NeMo_Canary / docs /source /audio /datasets.rst

Upload folder using huggingface_hub

b386992 verified about 1 month ago

4.87 kB

	Datasets
	========

	The `audio` collection expect the training, validation and tests datasets in either NeMo format or Lhotse format.

	NeMo Format
	-----------

	Each dataset consists of a set of utterances in individual audio files plus a manifest that describes the dataset, with information about one utterance per line (``.json``).
	There should be one manifest file per dataset that will be passed in, therefore, if the user wants separate training and validation datasets, they should also have separate manifests. Otherwise, they will be loading validation data with their training data and vice versa.


	In most applications, such as speech restoration or enhancement, the model aims to transform the input audio signal into the target audio signal. In this case, each line of the manifest should have the following structure:

	.. code-block:: json

	{"input_filepath": "/path/to/input_audio.wav", "target_filepath": "/path/to/target_audio.wav", "duration": 3.147}

	The :code:`input_filepath` field should provide either an absolute path to the audio file corresponding to the utterance, or a relative path with respect to the directory containing the manifest.
	The :code:`target_filepath` field should provide either an absolute path to the audio file corresponding to the utterance, or a relative path with respect to the directory containing the manifest.
	Note that keys for input and target audio can be custom, and can be configured in the model configuration file, as described in :ref:`Configs <audio-configs-nemo-dataset-configuration>`.

	Each entry in the manifest (describing one audio file) should be bordered by ``"{"`` and ``"}"`` and must be placed on one line. The ``"key": value`` pairs should be separated by a commas as shown above. NeMo enforces no blank lines in the manifest so that the total number of lines indicates the total number of audio files in the dataset.

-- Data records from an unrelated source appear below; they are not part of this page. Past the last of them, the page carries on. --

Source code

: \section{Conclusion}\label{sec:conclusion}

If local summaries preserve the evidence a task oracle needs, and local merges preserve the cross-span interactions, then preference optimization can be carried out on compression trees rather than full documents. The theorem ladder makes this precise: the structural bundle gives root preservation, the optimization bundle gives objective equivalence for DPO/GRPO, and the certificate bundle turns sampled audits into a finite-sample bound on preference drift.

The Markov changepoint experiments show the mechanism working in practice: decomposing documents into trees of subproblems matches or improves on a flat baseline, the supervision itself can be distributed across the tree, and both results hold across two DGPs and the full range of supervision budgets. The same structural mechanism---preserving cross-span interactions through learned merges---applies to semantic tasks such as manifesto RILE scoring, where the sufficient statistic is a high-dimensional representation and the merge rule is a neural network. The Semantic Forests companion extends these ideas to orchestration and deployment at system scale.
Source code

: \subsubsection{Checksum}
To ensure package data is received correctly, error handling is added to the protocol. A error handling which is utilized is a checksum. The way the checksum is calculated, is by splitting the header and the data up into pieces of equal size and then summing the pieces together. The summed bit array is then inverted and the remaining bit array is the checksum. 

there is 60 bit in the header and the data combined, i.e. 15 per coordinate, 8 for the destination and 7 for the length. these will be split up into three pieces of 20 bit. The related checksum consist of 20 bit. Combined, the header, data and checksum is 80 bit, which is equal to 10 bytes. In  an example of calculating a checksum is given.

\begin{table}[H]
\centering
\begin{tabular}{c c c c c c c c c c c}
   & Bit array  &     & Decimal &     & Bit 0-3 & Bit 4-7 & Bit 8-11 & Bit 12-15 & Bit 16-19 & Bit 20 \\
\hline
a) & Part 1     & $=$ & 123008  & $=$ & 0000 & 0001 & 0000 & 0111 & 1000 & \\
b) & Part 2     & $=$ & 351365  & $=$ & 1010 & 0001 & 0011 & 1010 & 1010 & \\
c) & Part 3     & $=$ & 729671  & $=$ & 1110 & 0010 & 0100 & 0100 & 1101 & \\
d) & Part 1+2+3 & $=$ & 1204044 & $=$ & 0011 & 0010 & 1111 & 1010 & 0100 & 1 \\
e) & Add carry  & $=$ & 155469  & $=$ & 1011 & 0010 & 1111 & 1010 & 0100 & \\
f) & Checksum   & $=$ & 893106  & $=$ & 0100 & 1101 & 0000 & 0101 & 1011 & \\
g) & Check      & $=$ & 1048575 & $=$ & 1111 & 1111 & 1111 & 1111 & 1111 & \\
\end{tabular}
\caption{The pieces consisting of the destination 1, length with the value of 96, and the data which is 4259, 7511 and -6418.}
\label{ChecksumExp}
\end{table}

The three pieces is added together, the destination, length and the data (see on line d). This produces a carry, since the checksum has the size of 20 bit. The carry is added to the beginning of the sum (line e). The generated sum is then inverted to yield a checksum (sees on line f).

	Once there is a manifest that describes each audio file in the dataset, assign the ``JSON`` manifest file path in the experiment config file, for example, ``training_ds.manifest_filepath=<path/to/manifest.json>``.

	For more information about the individual tarred datasets and the parameters available, including shuffling options, see the corresponding class APIs in the `Datasets <./api.html#Datasets>`_ section.


	Lhotse Format
	-------------

	NeMo supports using `Lhotse`_, a speech data handling library, as a dataloading option.
	Lhotse can be easily enabled using `use_lhotse=True` in the dataset configuration file, as described in :ref:`Lhotse dataset configuration <audio-configs-lhotse-dataset-configuration>`.

	Lhotse dataloading supports the following types of inputs:

	* Lhotse CutSet manifests
	Regular Lhotse CutSet manifests (typically gzipped JSONL).
	See `Lhotse Cuts documentation`_ to learn more about Lhotse data formats.
	* Lhotse Shar data
	Lhotse Shar is a data format that also uses tar files for sequential data loading,
	but is designed to be modular (i.e., easily extensible with new data sources and with new feature fields).
	More details can be found in the tutorial notebook: \|tutorial_shar\|.


	.. _Lhotse: https://github.com/lhotse-speech/lhotse
	.. _Lhotse Cuts documentation: https://lhotse.readthedocs.io/en/latest/cuts.html
	.. \|tutorial_shar\| image:: https://colab.research.google.com/assets/colab-badge.svg
	:target: https://colab.research.google.com/github/lhotse-speech/lhotse/blob/master/examples/04-lhotse-shar.ipynb



	Converting NeMo manifest to Lhotse
	----------------------------------

	A dataset with a manifest in NeMo format can be converted to Lhotse format using the provided `conversion script <https://github.com/NVIDIA/NeMo/blob/main/scripts/audio_to_audio/convert_nemo_to_lhotse.py>`_.

	.. code:: shell

	CONVERT_SCRIPT=scripts/audio_to_audio/convert_nemo_to_lhotse.py
	INPUT_MANIFEST=/path/to/data/nemo_manifest.json
	OUTPUT_MANIFEST=/path/to/data/lhotse_manifest.jsonl

	python ${CONVERT_SCRIPT} ${INPUT_MANIFEST} ${OUTPUT_MANIFEST} -i input_filepath -t target_filepath


	Creating Lhotse shar dataset
	----------------------------

	First, convert the NeMo manifest to Lhotse format with absolute paths.

	.. code:: shell

	CONVERT_SCRIPT=scripts/audio_to_audio/convert_nemo_to_lhotse.py
	INPUT_MANIFEST=/path/to/data/nemo_manifest.json
	OUTPUT_MANIFEST=/path/to/data/lhotse_manifest_absolute_paths.jsonl

	# convert
	python ${CONVERT_SCRIPT} ${INPUT_MANIFEST} ${OUTPUT_MANIFEST} -i input_filepath -t target_filepath --force_absolute_paths


	Then, create the Lhotse shar dataset.

	.. code:: shell

	LHOTSE_MANIFEST=/path/to/data/lhotse_manifest_absolute_paths.jsonl
	OUTPUT_DIR=/path/to/data/shar

	# create shars, each with 2084 examples, flac audio format
	lhotse shar export --num-jobs 16 --verbose --shard-size 2084 --audio flac ${LHOTSE_MANIFEST} ${OUTPUT_DIR}